Summarize by Aili

LeMeViT: Efficient Vision Transformer with Learnable Meta Tokens for Remote Sensing Image Interpretation

🌈 Abstract

The paper proposes a novel Vision Transformer architecture called LeMeViT that addresses the spatial redundancy in images, particularly in remote sensing images, by efficiently learning sparse meta tokens to represent dense image tokens. The key components are:

Learnable meta tokens that are initialized from image tokens via cross-attention and then updated through information exchange with image tokens via a novel Dual Cross-Attention (DCA) module.
DCA replaces the original self-attention mechanism, promoting information exchange between meta tokens and image tokens in a computationally efficient manner by reducing the complexity from quadratic to linear.
The hierarchical LeMeViT architecture employs DCA in the early stages and standard attention in the later stages for a better trade-off between efficiency and performance.

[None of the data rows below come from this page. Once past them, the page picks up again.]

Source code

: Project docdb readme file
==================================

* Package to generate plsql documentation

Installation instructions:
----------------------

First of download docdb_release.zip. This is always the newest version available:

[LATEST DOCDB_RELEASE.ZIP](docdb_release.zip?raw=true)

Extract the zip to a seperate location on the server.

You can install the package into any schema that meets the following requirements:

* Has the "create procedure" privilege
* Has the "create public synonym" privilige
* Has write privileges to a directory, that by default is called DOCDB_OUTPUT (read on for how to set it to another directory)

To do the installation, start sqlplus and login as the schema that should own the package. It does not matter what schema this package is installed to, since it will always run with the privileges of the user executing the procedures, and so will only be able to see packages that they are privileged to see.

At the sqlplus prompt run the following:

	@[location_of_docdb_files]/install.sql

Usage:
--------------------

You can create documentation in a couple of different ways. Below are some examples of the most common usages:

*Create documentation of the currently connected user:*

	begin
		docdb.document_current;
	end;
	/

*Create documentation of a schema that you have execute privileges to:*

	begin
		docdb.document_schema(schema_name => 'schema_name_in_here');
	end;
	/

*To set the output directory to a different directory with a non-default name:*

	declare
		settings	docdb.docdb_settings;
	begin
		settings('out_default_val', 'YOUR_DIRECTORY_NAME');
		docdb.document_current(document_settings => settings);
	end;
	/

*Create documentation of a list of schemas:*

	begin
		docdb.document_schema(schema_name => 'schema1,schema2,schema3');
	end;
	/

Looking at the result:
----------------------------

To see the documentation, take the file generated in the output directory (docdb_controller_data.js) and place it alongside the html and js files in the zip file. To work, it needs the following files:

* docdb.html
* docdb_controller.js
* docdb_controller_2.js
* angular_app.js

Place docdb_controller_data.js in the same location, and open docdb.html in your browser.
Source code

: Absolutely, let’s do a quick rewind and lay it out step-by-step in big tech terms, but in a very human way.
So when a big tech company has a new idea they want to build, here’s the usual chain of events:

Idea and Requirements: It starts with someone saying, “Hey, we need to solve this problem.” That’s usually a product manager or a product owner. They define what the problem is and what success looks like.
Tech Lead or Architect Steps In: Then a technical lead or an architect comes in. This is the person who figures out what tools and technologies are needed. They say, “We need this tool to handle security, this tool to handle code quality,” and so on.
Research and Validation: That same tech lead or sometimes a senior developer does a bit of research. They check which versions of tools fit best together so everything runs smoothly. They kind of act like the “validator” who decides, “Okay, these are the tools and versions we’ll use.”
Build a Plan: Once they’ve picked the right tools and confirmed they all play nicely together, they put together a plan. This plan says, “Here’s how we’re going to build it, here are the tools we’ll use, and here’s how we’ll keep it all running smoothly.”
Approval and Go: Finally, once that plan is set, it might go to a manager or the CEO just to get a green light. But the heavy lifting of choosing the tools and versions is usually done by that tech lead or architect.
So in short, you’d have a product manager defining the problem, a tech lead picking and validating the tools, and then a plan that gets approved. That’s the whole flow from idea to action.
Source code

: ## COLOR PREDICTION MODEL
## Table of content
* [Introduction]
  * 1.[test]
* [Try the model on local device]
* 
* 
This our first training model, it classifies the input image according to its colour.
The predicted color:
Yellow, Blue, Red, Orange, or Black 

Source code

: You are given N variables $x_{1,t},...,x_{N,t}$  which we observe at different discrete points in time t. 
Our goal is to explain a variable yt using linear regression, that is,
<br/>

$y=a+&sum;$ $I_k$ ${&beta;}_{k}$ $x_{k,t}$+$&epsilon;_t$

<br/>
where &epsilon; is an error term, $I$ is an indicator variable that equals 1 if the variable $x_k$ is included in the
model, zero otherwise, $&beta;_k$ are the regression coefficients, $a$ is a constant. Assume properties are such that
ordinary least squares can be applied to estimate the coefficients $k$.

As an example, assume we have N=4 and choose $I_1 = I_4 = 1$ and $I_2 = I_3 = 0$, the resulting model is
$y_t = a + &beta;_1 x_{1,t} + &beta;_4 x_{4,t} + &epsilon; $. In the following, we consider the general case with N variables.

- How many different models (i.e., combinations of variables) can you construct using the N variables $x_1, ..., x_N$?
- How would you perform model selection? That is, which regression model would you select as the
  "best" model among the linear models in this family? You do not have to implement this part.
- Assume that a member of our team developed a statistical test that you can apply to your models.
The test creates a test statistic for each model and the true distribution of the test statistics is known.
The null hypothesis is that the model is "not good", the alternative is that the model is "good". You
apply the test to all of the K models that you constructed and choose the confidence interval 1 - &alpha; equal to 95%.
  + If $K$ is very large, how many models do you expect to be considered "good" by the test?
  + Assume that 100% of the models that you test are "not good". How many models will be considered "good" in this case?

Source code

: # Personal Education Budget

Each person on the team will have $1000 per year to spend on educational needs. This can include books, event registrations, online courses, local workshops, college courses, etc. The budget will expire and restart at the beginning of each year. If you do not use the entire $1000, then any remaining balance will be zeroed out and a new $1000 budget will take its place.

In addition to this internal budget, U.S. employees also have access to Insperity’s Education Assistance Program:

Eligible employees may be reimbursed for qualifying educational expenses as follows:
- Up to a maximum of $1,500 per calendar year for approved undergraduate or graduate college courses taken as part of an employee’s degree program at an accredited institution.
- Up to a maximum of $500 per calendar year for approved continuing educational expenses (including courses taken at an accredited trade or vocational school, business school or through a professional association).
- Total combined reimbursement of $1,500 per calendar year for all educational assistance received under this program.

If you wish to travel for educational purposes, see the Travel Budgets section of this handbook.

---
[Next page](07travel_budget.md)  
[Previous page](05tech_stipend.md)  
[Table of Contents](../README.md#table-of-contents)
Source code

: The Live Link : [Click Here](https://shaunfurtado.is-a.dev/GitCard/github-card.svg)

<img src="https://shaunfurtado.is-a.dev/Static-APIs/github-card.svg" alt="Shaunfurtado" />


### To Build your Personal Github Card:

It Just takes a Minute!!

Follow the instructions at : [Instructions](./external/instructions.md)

Experiments on image classification, remote sensing scene recognition, and various dense prediction tasks demonstrate that LeMeViT achieves competitive performance while enjoying significant computational efficiency compared to other efficient Vision Transformer models.

🙋 Q&A

[01] Learnable Meta Tokens and Dual Cross-Attention

1. What are the key components of the proposed LeMeViT architecture?

Learnable meta tokens that are initialized from image tokens via cross-attention and then updated through information exchange with image tokens
Dual Cross-Attention (DCA) module that promotes information exchange between meta tokens and image tokens in a computationally efficient manner by reducing the complexity from quadratic to linear

2. How does the DCA module work? The DCA module replaces the original self-attention mechanism. It employs a dual-branch structure where image tokens and meta tokens serve as query and key (value) tokens alternatively, significantly reducing the computational complexity compared to self-attention.

3. How is the LeMeViT architecture designed? LeMeViT follows a hierarchical structure, with DCA employed in the early stages and standard attention used in the later stages to achieve a better trade-off between efficiency and performance.

[02] Experiments and Results

1. What are the key findings from the experiments on image classification? Compared to other efficient Vision Transformer models, LeMeViT achieves the best trade-off between efficiency (throughput, parameter count, MACs) and performance (top-1 accuracy) on the ImageNet-1K benchmark.

2. How does LeMeViT perform on remote sensing tasks? LeMeViT demonstrates competitive performance and significant computational efficiency compared to Swin Transformer and ViTAE on remote sensing scene recognition, object detection, semantic segmentation, and change detection tasks.

3. What insights are provided by the attention map visualizations? The visualizations show that the learned meta tokens can effectively attend to semantic parts of the images, both for natural images and remote sensing images, indicating that the meta tokens can learn effective representations by aggregating important semantic regions.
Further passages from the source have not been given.